Search Unity

Insane performance downgrade unless application launched via Build-and-Run

Discussion in 'Daydream' started by isidro02139, Apr 17, 2019.

  1. isidro02139

    isidro02139

    Joined:
    Jul 31, 2012
    Posts:
    72
    We are working on an education app that teaches communication skills in virtual reality. We are currently in the process of porting the project from Windows Mixed Reality, a desktop VR solution, to Google Daydream, and our device of choice is the Lenovo Mirage Solo.

    Obviously one major part of the porting process is to optimize our scripts and geometry to be performant on a Daydream device.
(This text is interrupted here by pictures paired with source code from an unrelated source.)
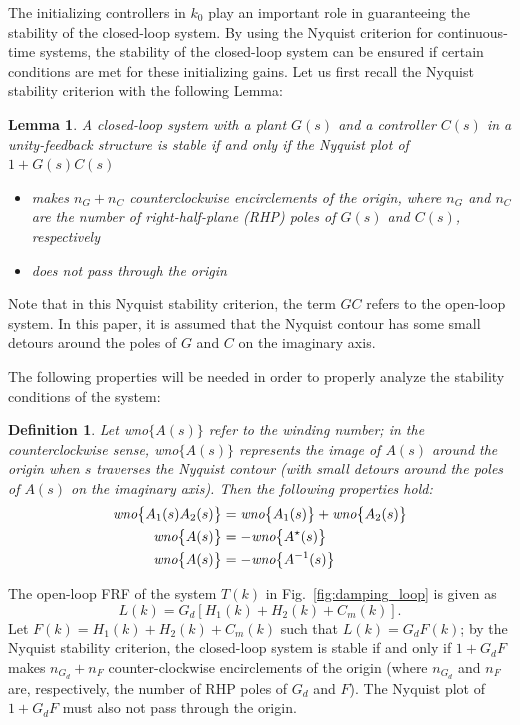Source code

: \documentclass[a4paper, 10pt, conference]{ieeeconf}
\newtheorem{lemma}{Lemma}
\newtheorem{definition}{Definition}
\begin{document}
The initializing controllers in $k_0$ play an important role in guaranteeing the stability of the closed-loop system. By using the Nyquist criterion for continuous-time systems, the stability of the closed-loop system can be ensured if certain conditions are met for these initializing gains. Let us first recall the Nyquist stability criterion with the following Lemma:
\begin{lemma}
A closed-loop system with a plant $G(s)$ and a controller $C(s)$ in a unity-feedback structure is stable if and only if the Nyquist plot of $1+G(s)C(s)$
\begin{itemize}
\item makes $n_G + n_C$ counterclockwise encirclements of the origin, where $n_G$ and $n_C$ are the number of right-half-plane (RHP) poles of $G(s)$ and $C(s)$, respectively
\item does not pass through the origin
\end{itemize}
\end{lemma}
Note that in this Nyquist stability criterion, the term $GC$ refers to the open-loop system. In this paper, it is assumed that the Nyquist contour has some small detours around the poles of $G$ and $C$ on the imaginary axis.

The following properties will be needed in order to properly analyze the stability conditions of the system:
\begin{definition}
Let \emph{wno}$\{ A(s)\}$ refer to the winding number; in the counterclockwise sense, \emph{wno}$\{ A(s)\}$ represents the image of $A(s)$ around the origin when $s$ traverses the Nyquist contour (with small detours around the poles of $A(s)$ on the imaginary axis). Then the following properties hold:
\begin{align}
\emph{wno}\bigl\{ A_1(s)A_2(s) \bigr\} &= \emph{wno}\bigl\{ A_1(s) \bigr\} + \emph{wno}\bigl\{ A_2(s) \bigr\}  \label{eq:wno_add}\\ 
\emph{wno}\bigl\{ A(s)\bigr\} &= -\emph{wno}\bigl\{ A^{\star}(s)\bigr\} \label{eq:wno_conj} \\ 
\emph{wno}\bigl\{ A(s)\bigr\} &= -\emph{wno}\bigl\{ A^{-1}(s)\bigr\} \label{eq:wno_inv}
\end{align}
\end{definition}

The open-loop FRF of the system $T(k)$ in Fig.~\ref{fig:damping_loop} is given as $$L(k) = G_d[H_1(k)+H_2(k)+C_m(k)].$$ Let $F(k) = H_1(k)+H_2(k)+C_m(k)$ such that $L(k) = G_dF(k)$; by the Nyquist stability criterion, the closed-loop system is stable if and only if $1+G_dF$ makes $n_{G_d}+n_F$ counter-clockwise encirclements of the origin (where $n_{G_d}$ and $n_F$ are, respectively, the number of RHP poles of $G_d$ and $F$). The Nyquist plot of $1+G_dF$ must also not pass through the origin.
\end{document}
We are able to get it to run at a stable 75FPS (which is the native frequency of the target device) - BUT ONLY IF WE RUN THE APPLICATION USING UNITY'S "BUILD AND RUN" COMMAND. Running the application through any other means - the device app menu, or via the adb - will result in an extremely slow, choppy experience, characterized by extremely large spikes (up to 100ms long) that show up in profiler as "XR.WaitForGPU" and which cannot be explained by simple VSync. Additionally, if the headset is taken off the head for at least 5 minutes (so the process is suspended / the device stops rendering and requires the controller to wake up), the performance spikes will go away.

    This behaviour has been confirmed to NOT depend on device temperature or build settings. It occurs in development builds and production builds and on multiple different Lenovo Mirage Solo devices, built from several different computers and OSs. The issue is present in both 2017.4.25f1 and the latest 2018.3.11f1 builds.

    Details

    It is as if the application has two states, the normal state where everything works properly, and the state with performance spikes. Which state the app will be in depends on how it was launched. If it was launched using Unity's Build and Run, it will be in the performant state, at a stable 75FPS, provides a smooth experience and is fully functional (profile image).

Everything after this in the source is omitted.